After another shuffle of German football leagues, 08 was placed in the newly formed Amateur Oberliga Baden-Württemberg (III) where they played for a couple of seasons before descending to the Verbandsliga Südbaden (IV) in 1980. They twice clawed their way back up on the strength of Verbandsliga titles in 1983 and 1985 before settling into fourth-tier play until the mid-90s. A second-place finish in 1994 kept the club in fourth-division play in the Oberliga Baden-Württemberg for a single season, after which they were relegated to the now fifth division Verbandliga Südbaden. Since the turn of the millennium the club has played as an "elevator side" moving up and down between the Verbandsliga and Oberliga. Villingen currently plays in the Oberliga Baden-Württemberg (IV) after being promoted following their latest Verbandsliga title in 2006. In the 2014–15 season the club came third-last in the league and was nominally relegated but the withdrawal of VfR Aalen II and the promotion of Bahlinger SC to the Regionalliga meant Villingen survived in the league for another season before being relegated in 2016.

==Stadium==
The club plays its home matches at the Friedengrund which was built in 1960 and has a capacity of 12,000 (800 seats).

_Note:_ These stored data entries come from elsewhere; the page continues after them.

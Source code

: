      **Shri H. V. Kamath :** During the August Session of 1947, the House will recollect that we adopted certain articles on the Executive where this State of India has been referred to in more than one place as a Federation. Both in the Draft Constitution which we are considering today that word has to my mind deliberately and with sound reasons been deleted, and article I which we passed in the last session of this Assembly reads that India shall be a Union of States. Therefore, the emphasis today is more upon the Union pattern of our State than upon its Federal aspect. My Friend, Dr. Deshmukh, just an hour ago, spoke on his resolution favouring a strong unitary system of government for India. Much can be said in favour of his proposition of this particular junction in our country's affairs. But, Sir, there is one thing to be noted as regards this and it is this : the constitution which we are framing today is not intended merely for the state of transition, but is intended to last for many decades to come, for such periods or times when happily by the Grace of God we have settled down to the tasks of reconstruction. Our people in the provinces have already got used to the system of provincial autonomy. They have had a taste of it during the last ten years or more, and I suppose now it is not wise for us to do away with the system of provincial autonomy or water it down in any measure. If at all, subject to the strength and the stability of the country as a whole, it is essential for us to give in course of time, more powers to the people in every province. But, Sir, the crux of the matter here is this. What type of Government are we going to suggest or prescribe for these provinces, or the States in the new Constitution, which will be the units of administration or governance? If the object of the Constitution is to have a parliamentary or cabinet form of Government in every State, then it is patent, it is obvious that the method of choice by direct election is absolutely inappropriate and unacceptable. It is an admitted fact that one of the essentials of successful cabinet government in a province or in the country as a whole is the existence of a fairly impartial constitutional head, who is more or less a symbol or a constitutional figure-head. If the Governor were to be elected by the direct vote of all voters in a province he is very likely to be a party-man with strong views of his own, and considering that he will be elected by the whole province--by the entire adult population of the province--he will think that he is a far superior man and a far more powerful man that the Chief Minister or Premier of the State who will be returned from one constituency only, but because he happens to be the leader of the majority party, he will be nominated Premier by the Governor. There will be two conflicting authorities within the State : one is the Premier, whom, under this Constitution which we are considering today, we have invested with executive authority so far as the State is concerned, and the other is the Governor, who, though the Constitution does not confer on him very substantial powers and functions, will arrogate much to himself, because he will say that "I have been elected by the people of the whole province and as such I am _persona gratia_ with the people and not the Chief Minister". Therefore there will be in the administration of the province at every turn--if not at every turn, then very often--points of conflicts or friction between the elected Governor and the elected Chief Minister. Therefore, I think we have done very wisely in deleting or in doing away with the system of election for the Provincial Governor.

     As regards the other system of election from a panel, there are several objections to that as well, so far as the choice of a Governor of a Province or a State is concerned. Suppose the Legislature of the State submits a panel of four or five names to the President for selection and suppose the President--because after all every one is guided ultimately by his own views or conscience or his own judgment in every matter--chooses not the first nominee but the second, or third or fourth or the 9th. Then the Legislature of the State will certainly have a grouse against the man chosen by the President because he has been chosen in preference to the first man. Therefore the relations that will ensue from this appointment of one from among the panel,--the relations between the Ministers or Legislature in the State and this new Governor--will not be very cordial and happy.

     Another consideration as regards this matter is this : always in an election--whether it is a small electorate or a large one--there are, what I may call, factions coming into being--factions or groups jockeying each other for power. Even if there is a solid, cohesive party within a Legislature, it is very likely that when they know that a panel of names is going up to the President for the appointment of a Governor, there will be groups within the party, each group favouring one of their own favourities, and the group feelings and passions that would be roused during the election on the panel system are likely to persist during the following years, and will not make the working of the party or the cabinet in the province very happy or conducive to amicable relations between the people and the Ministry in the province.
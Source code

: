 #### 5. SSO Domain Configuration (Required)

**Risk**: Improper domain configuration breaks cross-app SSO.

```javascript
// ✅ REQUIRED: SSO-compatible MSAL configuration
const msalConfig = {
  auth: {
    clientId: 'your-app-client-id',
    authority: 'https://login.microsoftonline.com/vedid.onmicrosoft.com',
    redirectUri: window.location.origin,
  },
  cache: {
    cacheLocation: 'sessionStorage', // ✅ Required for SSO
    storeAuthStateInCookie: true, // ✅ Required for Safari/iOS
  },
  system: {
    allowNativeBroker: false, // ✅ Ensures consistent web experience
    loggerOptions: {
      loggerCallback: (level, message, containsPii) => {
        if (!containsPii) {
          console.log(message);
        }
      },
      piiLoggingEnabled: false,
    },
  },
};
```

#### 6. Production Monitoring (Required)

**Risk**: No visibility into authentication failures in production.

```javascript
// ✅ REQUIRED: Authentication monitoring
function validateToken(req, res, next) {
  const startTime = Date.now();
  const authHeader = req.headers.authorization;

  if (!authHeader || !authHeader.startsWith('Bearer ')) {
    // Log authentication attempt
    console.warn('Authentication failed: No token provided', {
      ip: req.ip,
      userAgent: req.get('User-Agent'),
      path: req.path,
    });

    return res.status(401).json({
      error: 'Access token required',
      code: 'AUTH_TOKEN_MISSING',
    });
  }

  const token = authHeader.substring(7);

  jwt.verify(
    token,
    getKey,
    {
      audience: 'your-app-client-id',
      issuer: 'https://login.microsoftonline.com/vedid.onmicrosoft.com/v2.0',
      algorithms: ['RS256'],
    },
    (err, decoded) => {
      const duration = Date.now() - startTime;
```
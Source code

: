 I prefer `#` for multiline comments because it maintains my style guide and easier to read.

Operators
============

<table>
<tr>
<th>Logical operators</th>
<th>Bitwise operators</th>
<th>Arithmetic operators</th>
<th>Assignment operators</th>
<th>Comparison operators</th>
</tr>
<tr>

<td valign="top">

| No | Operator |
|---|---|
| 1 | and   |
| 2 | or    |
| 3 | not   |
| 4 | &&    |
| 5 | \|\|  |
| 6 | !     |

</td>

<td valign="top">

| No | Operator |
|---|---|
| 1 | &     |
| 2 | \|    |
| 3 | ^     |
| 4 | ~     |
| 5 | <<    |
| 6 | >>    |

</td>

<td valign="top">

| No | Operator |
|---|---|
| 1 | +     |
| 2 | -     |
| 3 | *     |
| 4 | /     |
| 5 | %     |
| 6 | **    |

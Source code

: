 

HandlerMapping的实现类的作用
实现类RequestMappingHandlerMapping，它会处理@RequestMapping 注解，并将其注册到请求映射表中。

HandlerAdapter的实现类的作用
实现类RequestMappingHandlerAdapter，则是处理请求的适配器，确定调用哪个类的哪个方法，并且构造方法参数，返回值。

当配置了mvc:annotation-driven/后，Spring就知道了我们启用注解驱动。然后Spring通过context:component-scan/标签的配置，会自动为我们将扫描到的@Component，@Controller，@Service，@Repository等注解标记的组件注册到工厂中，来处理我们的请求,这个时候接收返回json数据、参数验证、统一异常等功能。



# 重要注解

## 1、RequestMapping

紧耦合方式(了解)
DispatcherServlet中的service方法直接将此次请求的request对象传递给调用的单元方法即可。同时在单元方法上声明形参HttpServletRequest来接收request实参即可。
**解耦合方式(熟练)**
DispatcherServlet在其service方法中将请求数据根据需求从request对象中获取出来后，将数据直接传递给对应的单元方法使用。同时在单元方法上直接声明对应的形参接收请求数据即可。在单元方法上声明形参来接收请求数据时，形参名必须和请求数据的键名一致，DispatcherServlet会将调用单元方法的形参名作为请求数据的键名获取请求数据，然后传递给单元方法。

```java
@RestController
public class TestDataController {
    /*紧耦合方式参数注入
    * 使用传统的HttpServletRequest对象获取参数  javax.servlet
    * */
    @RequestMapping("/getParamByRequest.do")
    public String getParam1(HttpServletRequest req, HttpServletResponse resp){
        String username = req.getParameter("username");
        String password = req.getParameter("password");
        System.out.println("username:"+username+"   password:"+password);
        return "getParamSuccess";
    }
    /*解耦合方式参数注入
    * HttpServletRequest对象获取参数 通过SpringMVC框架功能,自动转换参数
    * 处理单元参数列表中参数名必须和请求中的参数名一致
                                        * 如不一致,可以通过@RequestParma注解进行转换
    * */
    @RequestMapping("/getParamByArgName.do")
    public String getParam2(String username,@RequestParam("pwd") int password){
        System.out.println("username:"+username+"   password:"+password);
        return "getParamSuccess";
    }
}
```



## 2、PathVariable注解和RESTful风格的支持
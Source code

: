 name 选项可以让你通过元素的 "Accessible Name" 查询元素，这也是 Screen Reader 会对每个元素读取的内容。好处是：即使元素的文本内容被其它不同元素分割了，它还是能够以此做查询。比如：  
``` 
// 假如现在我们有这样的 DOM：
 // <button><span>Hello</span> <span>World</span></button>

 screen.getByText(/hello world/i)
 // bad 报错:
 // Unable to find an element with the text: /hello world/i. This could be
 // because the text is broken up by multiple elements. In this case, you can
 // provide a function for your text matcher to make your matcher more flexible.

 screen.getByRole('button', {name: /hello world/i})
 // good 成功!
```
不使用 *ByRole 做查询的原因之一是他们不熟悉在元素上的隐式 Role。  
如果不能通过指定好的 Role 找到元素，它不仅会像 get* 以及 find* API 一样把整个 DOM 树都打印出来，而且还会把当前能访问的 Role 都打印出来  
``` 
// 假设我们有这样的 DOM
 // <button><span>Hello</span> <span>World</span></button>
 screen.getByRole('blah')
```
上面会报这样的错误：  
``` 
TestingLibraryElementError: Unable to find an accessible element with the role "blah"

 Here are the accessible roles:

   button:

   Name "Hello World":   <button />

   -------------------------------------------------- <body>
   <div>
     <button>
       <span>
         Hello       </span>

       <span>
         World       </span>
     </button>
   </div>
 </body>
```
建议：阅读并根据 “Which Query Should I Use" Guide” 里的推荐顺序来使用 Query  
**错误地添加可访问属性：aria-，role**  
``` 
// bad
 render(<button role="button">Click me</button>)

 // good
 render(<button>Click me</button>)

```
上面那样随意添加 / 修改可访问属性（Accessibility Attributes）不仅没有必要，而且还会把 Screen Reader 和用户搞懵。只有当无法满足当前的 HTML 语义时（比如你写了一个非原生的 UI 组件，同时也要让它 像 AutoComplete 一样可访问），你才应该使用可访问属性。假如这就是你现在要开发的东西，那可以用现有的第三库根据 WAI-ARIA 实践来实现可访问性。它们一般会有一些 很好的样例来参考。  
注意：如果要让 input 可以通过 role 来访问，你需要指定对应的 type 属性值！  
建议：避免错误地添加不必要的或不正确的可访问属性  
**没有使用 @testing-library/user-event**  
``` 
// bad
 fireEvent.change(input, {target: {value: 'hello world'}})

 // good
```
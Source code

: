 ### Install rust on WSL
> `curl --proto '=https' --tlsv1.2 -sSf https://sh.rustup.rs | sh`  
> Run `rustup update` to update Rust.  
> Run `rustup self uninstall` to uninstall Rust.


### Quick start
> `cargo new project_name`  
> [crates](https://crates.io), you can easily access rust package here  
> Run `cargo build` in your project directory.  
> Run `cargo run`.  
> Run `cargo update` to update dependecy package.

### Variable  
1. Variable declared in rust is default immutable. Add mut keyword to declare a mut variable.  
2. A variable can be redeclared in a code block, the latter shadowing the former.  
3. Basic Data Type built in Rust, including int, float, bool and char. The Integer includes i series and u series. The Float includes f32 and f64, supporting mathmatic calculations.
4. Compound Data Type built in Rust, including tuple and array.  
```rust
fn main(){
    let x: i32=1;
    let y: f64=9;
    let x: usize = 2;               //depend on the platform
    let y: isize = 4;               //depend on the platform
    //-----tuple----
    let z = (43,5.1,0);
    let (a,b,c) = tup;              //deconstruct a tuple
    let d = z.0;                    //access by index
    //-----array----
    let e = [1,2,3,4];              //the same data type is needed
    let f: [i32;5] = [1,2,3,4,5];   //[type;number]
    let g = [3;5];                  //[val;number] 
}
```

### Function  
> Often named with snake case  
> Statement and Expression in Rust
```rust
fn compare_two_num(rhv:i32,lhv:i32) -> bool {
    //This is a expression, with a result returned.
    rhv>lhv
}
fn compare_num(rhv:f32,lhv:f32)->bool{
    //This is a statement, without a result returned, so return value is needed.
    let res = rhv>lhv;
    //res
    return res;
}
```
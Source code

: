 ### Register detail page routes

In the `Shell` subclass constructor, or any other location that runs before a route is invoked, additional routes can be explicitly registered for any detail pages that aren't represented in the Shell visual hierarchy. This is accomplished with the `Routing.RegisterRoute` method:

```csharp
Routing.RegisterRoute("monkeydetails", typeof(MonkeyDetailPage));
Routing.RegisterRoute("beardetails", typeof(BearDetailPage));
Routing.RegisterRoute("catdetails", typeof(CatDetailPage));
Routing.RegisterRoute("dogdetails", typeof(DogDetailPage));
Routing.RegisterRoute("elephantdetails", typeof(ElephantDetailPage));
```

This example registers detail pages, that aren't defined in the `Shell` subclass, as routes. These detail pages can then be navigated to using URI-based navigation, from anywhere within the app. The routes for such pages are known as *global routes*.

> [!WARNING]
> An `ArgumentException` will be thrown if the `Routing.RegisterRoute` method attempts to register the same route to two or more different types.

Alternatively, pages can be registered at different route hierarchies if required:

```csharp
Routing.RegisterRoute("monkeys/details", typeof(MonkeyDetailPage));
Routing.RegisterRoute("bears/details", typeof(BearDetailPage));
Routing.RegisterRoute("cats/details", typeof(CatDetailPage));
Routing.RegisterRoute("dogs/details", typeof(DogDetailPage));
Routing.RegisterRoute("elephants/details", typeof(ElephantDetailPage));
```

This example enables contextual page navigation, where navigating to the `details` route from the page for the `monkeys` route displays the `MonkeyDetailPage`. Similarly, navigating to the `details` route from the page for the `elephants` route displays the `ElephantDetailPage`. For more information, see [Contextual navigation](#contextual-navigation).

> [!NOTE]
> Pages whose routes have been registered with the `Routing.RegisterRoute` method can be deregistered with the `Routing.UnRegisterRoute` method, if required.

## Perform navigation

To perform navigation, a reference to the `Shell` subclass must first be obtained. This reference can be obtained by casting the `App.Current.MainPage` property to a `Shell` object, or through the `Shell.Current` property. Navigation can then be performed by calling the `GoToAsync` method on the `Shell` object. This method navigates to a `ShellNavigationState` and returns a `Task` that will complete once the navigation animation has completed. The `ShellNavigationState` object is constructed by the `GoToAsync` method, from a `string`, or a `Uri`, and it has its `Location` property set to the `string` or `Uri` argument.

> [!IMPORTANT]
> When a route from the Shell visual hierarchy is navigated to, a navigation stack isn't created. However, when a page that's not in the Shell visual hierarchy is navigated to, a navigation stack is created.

From 1925 to 1961 FCV played at the Waldstraße.

==Current squad==

| No. | Pos. | Nation | Player |
|---|---|---|---|
| 1 | GK | GER | Kevin Ehmann |
| 2 | DF | GER | Jonathan Spät |
| 3 | DF | GER | Noah Haller |
| 4 | DF | GER | Enrico Krieger |
| 5 | DF | GER | Jonas Busam |
| 6 | MF | GER | Georgios Pintidis |
| 7 | MF | GER | Kevin Müller |
| 8 | MF | GER | Nico Tadić |
| 9 | FW | GER | Dominik Emminger |
| 10 | MF | GER | Lucas Torres |
| 11 | MF | GER | Gabriel Cristilli |
| 12 | GK | ALB | Andrea Hoxha |

| No. | Pos. | Nation | Player |
|---|---|---|---|
| 14 | MF | GER | Noah Kälble |
| 16 | FW | GER | Yannick Spät |
| 17 | MF | GER | Louis Leberer |
| 18 | MF | GER | Matthes Glück |
| 19 | MF | GER | Pascal Staiger |
| 20 | FW | CRO | Jan Babic |
| 21 | DF | GER | Luis Seemann |
| 22 | MF | GER | Leon Albrecht |
| 24 | MF | ITA | Denis Hoxha |
| 25 | DF | GER | Fabio Liserra |
| 26 | FW | GER | Gian-Luca Feißt |
| 27 | DF | GER | Angelo Rinaldi |

==Honours==
The club's honours:

===League===
- Bezirksliga Baden
  - Champions: 1936
- Amateurliga Südbaden (III)
  - Champions: 1948, 1951, 1956, 1976
  - Runners-up: 1953
- Amateurliga Schwarzwald-Bodensee (III)
  - Champions: 1966, 1973, 1974
- Verbandsliga Südbaden (IV/V/VI)
  - Champions: 1983, 1985, 2001, 2004, 2006, 2017
  - Runners-up: 1994

===Cup===
- South Baden Cup (tiers III–VII)
  - Winners: 1950, 1974, 1976, 1979, 2005, 2007, 2009, 2016, 2019, 2021, 2024

==Recent managers==
Recent managers of the club:

| Manager | Start | Finish |
|---|---|---|
| Kristijan Đorđević | 1 July 2005 | 11 May 2008 |
| Reiner Scheu | 1 July 2008 | 16 April 2010 |
| Arasch Yahyaijan | 16 April 2010 | 30 June 2010 |
| Martin Braun | 1 July 2010 | 22 April 2015 |
| Markus Knackmuß (caretaker) | 22 April 2015 | 30 June 2015 |
| Lothar Mattner | 1 July 2015 |  |

==Recent seasons==
The recent season-by-season performance of the club:

| Season | Division | Tier | Position |
| 1999–2000 | Verbandsliga Südbaden | V | 7th |
| 2000–01 | Verbandsliga Südbaden | 1st ↑ |
| 2001–02 | Oberliga Baden-Württemberg | IV | 14th |
| 2002–03 | Oberliga Baden-Württemberg | 17th ↓ |
| 2003–04 | Verbandsliga Südbaden | V | 1st ↑ |
| 2004–05 | Oberliga Baden-Württemberg | IV | 16th ↓ |
| 2005–06 | Verbandsliga Südbaden | V | 1st ↑ |
| 2006–07 | Oberliga Baden-Württemberg | IV | 4th |
| 2007–08 | Oberliga Baden-Württemberg | 6th |
| 2008–09 | Oberliga Baden-Württemberg | V | 12th |
| 2009–10 | Oberliga Baden-Württemberg | 13th |
| 2010–11 | Oberliga Baden-Württemberg | 3rd |
| 2011–12 | Oberliga Baden-Württemberg | 12th |
| 2012–13 | Oberliga Baden-Württemberg | 11th |
| 2013–14 | Oberliga Baden-Württemberg | 6th |
| 2014–15 | Oberliga Baden-Württemberg | 16th |
| 2015–16 | Oberliga Baden-Württemberg | 16th ↓ |
| 2016–17 | Verbandsliga Südbaden | VI | 1st ↑ |
| 2017–18 | Oberliga Baden-Württemberg | V | 2nd |
| 2018–19 | Oberliga Baden-Württemberg | 8th |

- With the introduction of the Regionalligas in 1994 and the 3. Liga in 2008 as the new third tier, below the 2. Bundesliga, all leagues below dropped one tier.